Avtomaticheskaya Svarka (Automatic Welding), #6, 2016, pp. 124-126
Comparative evaluation of properties of high-strength N-A-XTRA-70 steel welded joints produced using arc, laser and hybrid laser-arc method
V.D. Poznyakov, V.D. Shelyagin, S.L. Zhdanov, A.V. Bernatsky And A.V. Siora
E.O. Paton Electric Welding Institute, NASU
11 Kazimir Malevich Str., 03680, Kiev, Ukraine. E-mail: firstname.lastname@example.org
In the work the comparative evaluation of mechanical properties of butt welded joints of N-A-XTRA-70 high-strength steel of 8 mm thickness, produced using arc, laser and hybrid laser-arc welding, was carried out. Mechanical tests on static tension and impact bending with V-notch showed that the values of static strength are increased with decrease in heat input of arc welding, and the values of ductility remain almost unchanged. At the same time, the values of impact toughness of weld and HAZ metal are approximately 1.5–1.8 times reduced.

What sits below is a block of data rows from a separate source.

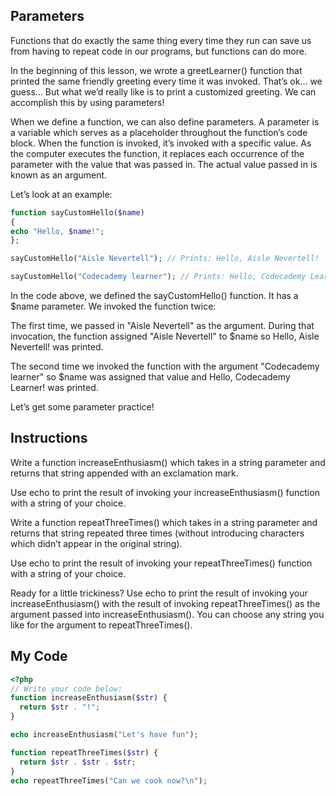 ## Parameters

Functions that do exactly the same thing every time they run can save us from having to repeat code in our programs, but functions can do more.

In the beginning of this lesson, we wrote a greetLearner() function that printed the same friendly greeting every time it was invoked. That’s ok… we guess… But what we’d really like is to print a customized greeting. We can accomplish this by using parameters!

When we define a function, we can also define parameters. A parameter is a variable which serves as a placeholder throughout the function’s code block. When the function is invoked, it’s invoked with a specific value. As the computer executes the function, it replaces each occurrence of the parameter with the value that was passed in. The actual value passed in is known as an argument.

Let’s look at an example:
```php
function sayCustomHello($name)
{
echo "Hello, $name!";
};

sayCustomHello("Aisle Nevertell"); // Prints: Hello, Aisle Nevertell!

sayCustomHello("Codecademy learner"); // Prints: Hello, Codecademy Learner!
```
In the code above, we defined the sayCustomHello() function. It has a $name parameter. We invoked the function twice:

The first time, we passed in "Aisle Nevertell" as the argument. During that invocation, the function assigned "Aisle Nevertell" to $name so Hello, Aisle Nevertell! was printed.

The second time we invoked the function with the argument "Codecademy learner" so $name was assigned that value and Hello, Codecademy Learner! was printed.

Let’s get some parameter practice!

## Instructions

Write a function increaseEnthusiasm() which takes in a string parameter and returns that string appended with an exclamation mark.

Use echo to print the result of invoking your increaseEnthusiasm() function with a string of your choice.

Write a function repeatThreeTimes() which takes in a string parameter and returns that string repeated three times (without introducing characters which didn’t appear in the original string).

Use echo to print the result of invoking your repeatThreeTimes() function with a string of your choice.

Ready for a little trickiness? Use echo to print the result of invoking your increaseEnthusiasm() with the result of invoking repeatThreeTimes() as the argument passed into increaseEnthusiasm(). You can choose any string you like for the argument to repeatThreeTimes().

## My Code
```php
<?php
// Write your code below:
function increaseEnthusiasm($str) {
  return $str . "!";
}

echo increaseEnthusiasm("Let's have fun");

function repeatThreeTimes($str) {
  return $str . $str . $str;
}
echo repeatThreeTimes("Can we cook now?\n");


```
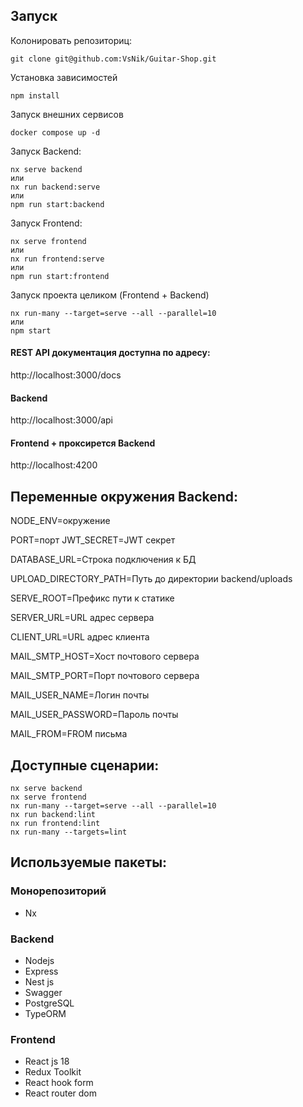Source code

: 
## Запуск

Колонировать репозиториц:
```
git clone git@github.com:VsNik/Guitar-Shop.git
```

Установка зависимостей

```
npm install
```
Запуск внешних сервисов

```
docker compose up -d
```

Запуск Backend:

```
nx serve backend
или
nx run backend:serve
или
npm run start:backend

```

Запуск Frontend:

```
nx serve frontend
или
nx run frontend:serve
или
npm run start:frontend
```

Запуск проекта целиком (Frontend + Backend)

```
nx run-many --target=serve --all --parallel=10
или
npm start
```

#### REST API документация доступна по адресу:
http://localhost:3000/docs
#### Backend
http://localhost:3000/api
#### Frontend + проксирется Backend
http://localhost:4200


## Переменные окружения Backend:
NODE_ENV=окружение

PORT=порт
JWT_SECRET=JWT секрет

DATABASE_URL=Строка подключения к БД

UPLOAD_DIRECTORY_PATH=Путь до директории backend/uploads

SERVE_ROOT=Префикс пути к статике

SERVER_URL=URL адрес сервера

CLIENT_URL=URL адрес клиента

MAIL_SMTP_HOST=Хост почтового сервера

MAIL_SMTP_PORT=Порт почтового сервера

MAIL_USER_NAME=Логин почты

MAIL_USER_PASSWORD=Пароль почты

MAIL_FROM=FROM письма


## Доступные сценарии:
```
nx serve backend
nx serve frontend
nx run-many --target=serve --all --parallel=10
nx run backend:lint
nx run frontend:lint
nx run-many --targets=lint
```

## Используемые пакеты:
### Монорепозиторий
- Nx
### Backend
- Nodejs
- Express
- Nest js
- Swagger
- PostgreSQL
- TypeORM
### Frontend
- React js 18
- Redux Toolkit
- React hook form
- React router dom
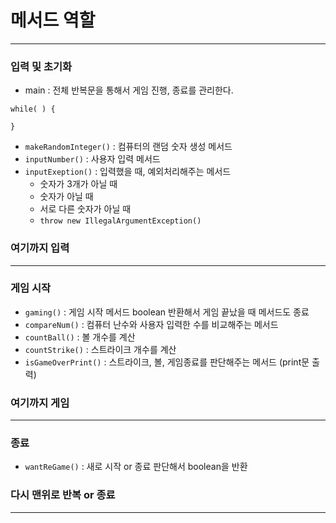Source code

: # 메서드 역할

---

### 입력 및 초기화

- main : 전체 반복문을 통해서 게임 진행, 종료를 관리한다.

```
while( ) {

}
```

- `makeRandomInteger()` : 컴퓨터의 랜덤 숫자 생성 메서드
- `inputNumber()` : 사용자 입력 메서드
- `inputExeption()` : 입력했을 때, 예외처리해주는 메서드
    - 숫자가 3개가 아닐 때
    - 숫자가 아닐 때
    - 서로 다른 숫자가 아닐 때
    - `throw new IllegalArgumentException()`

### 여기까지 입력

---

### 게임 시작

- `gaming()` : 게임 시작 메서드 boolean 반환해서 게임 끝났을 때 메서드도 종료
- `compareNum()` :  컴퓨터 난수와 사용자 입력한 수를 비교해주는 메서드
- `countBall()` : 볼 개수를 계산
- `countStrike()` : 스트라이크 개수를 계산
- `isGameOverPrint()` : 스트라이크, 볼, 게임종료를 판단해주는 메서드 (print문 출력)

### 여기까지 게임

---

### 종료

- `wantReGame()` : 새로 시작 or 종료 판단해서 boolean을 반환

### 다시 맨위로 반복 or 종료

---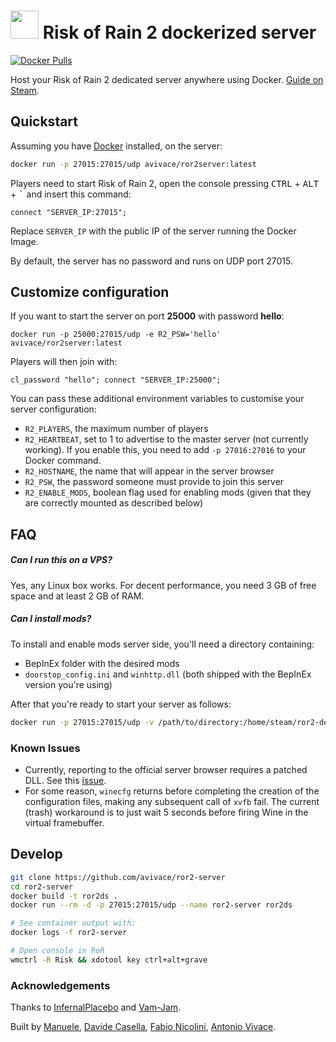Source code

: <h1> <img src="https://i.imgur.com/UIQSMEs.png" height=45> Risk of Rain 2 dockerized server </h1>
 
[![Docker Pulls](https://img.shields.io/docker/pulls/avivace/ror2server?style=flat-square)](https://hub.docker.com/r/avivace/ror2server)

Host your Risk of Rain 2 dedicated server anywhere using Docker. [Guide on Steam](https://steamcommunity.com/sharedfiles/filedetails/?id=2077564253).

## Quickstart

Assuming you have [Docker](https://docs.docker.com/get-docker/) installed, on the server:

```bash
docker run -p 27015:27015/udp avivace/ror2server:latest
```

Players need to start Risk of Rain 2, open the console pressing <kbd>CTRL</kbd> + <kbd>ALT</kbd> + <kbd>\`</kbd> and insert this command:

```
connect "SERVER_IP:27015";
```

Replace `SERVER_IP` with the public IP of the server running the Docker Image.

By default, the server has no password and runs on UDP port 27015. 

## Customize configuration

If you want to start the server on port **25000** with password **hello**:

```
docker run -p 25000:27015/udp -e R2_PSW='hello' avivace/ror2server:latest
```

Players will then join with:

```
cl_password "hello"; connect "SERVER_IP:25000";
```

You can pass these additional environment variables to customise your server configuration:

- `R2_PLAYERS`, the maximum number of players
- `R2_HEARTBEAT`, set to 1 to advertise to the master server (not currently working). If you enable this, you need to add `-p 27016:27016` to your Docker command.
- `R2_HOSTNAME`, the name that will appear in the server browser
- `R2_PSW`, the password someone must provide to join this server
- `R2_ENABLE_MODS`, boolean flag used for enabling mods (given that they are correctly mounted as described below)

## FAQ

##### Can I run this on a VPS?

Yes, any Linux box works. For decent performance, you need 3 GB of free space and at least 2 GB of RAM.

#####  Can I install mods?

To install and enable mods server side, you'll need a directory containing:
- BepInEx folder with the desired mods
- `doorstop_config.ini` and `winhttp.dll` (both shipped with the BepInEx version you're using)

After that you're ready to start your server as follows:

```bash
docker run -p 27015:27015/udp -v /path/to/directory:/home/steam/ror2-dedicated/mods -e R2_ENABLE_MODS=true avivace/ror2server:latest
```

### Known Issues

- Currently, reporting to the official server browser requires a patched DLL. See this [issue](https://github.com/avivace/ror2-server/issues/1).
- For some reason, `winecfg` returns before completing the creation of the configuration files, making any subsequent call of `xvfb` fail. The current (trash) workaround is to just wait 5 seconds before firing Wine in the virtual framebuffer.

## Develop

```bash
git clone https://github.com/avivace/ror2-server
cd ror2-server
docker build -t ror2ds .
docker run --rm -d -p 27015:27015/udp --name ror2-server ror2ds

# See container output with:
docker logs -f ror2-server

# Open console in RoR
wmctrl -R Risk && xdotool key ctrl+alt+grave
```

### Acknowledgements

Thanks to [InfernalPlacebo](https://github.com/InfernalPlacebo) and [Vam-Jam](https://github.com/Vam-Jam).

Built by [Manuele](https://github.com/dubvulture), [Davide Casella](https://github.com/dcasella), [Fabio Nicolini](https://github.com/fnicolini), [Antonio Vivace](https://github.com/avivace).
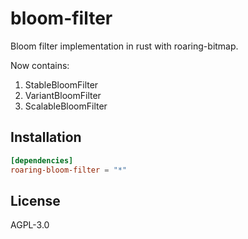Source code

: # bloom-filter

Bloom filter implementation in rust with roaring-bitmap.

Now contains:

1. StableBloomFilter
2. VariantBloomFilter
3. ScalableBloomFilter

## Installation

```toml
[dependencies]
roaring-bloom-filter = "*"
```

## License

AGPL-3.0
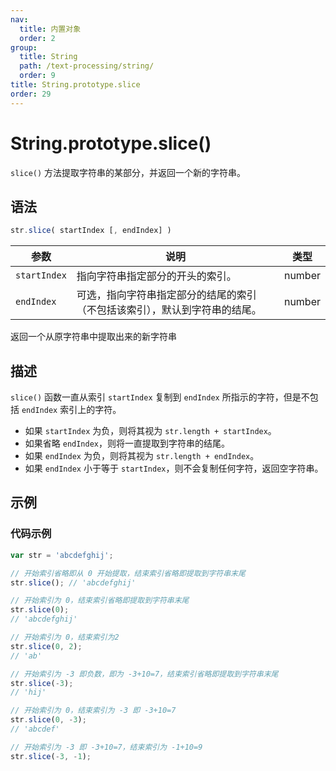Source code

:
 ```yaml
---
nav:
  title: 内置对象
  order: 2
group:
  title: String
  path: /text-processing/string/
  order: 9
title: String.prototype.slice
order: 29
---
```


# String.prototype.slice()

`slice()` 方法提取字符串的某部分，并返回一个新的字符串。

## 语法

```js
str.slice( startIndex [, endIndex] )
```

| 参数         | 说明                                                                       | 类型   |
| ------------ | -------------------------------------------------------------------------- | ------ |
| `startIndex` | 指向字符串指定部分的开头的索引。                                           | number |
| `endIndex`   | 可选，指向字符串指定部分的结尾的索引（不包括该索引），默认到字符串的结尾。 | number |

返回一个从原字符串中提取出来的新字符串

## 描述

`slice()` 函数一直从索引 `startIndex` 复制到 `endIndex` 所指示的字符，但是不包括 `endIndex` 索引上的字符。

- 如果 `startIndex` 为负，则将其视为 `str.length + startIndex`。
- 如果省略 `endIndex`，则将一直提取到字符串的结尾。
- 如果 `endIndex` 为负，则将其视为 `str.length + endIndex`。
- 如果 `endIndex` 小于等于 `startIndex`，则不会复制任何字符，返回空字符串。

## 示例

### 代码示例

```js
var str = 'abcdefghij';

// 开始索引省略即从 0 开始提取，结束索引省略即提取到字符串末尾
str.slice(); // 'abcdefghij'

// 开始索引为 0，结束索引省略即提取到字符串末尾
str.slice(0);
// 'abcdefghij'

// 开始索引为 0，结束索引为2
str.slice(0, 2);
// 'ab'

// 开始索引为 -3 即负数，即为 -3+10=7，结束索引省略即提取到字符串末尾
str.slice(-3);
// 'hij'

// 开始索引为 0，结束索引为 -3 即 -3+10=7
str.slice(0, -3);
// 'abcdef'

// 开始索引为 -3 即 -3+10=7，结束索引为 -1+10=9
str.slice(-3, -1);
```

This is connected with the fact that at increase in welding speed from 18 to 50 m/h the phase composition of weld metal changes from ferrite-bainite to bainite-martensite. In laser welding, the values of static strength of weld metal are by 18–20 % reduced and the ductility 1.8 times increases with increase in welding speed and cooling rate of HAZ metal. With increase in speed of laser welding from 40 to 50 m/h the phase composition of weld metal changes from martensite to martensite-bainite (with martensite fraction exceeding 60 %). In hybrid welding, the increase in welding speed leads to 10–15 % increase in the values of static strength and ductility. These changes occur because of the fact that the fraction of phase components changes. In the molten metal of specimens produced using laser method, and in the deposited metal produced using arc and hybrid methods the ultra-low concentrations of diffusion hydrogen content are observed, namely 0.07, 0.2–0.3 and 0.4 ml/100 g, respectively. 10 Ref., 1 Table, 1 Figure.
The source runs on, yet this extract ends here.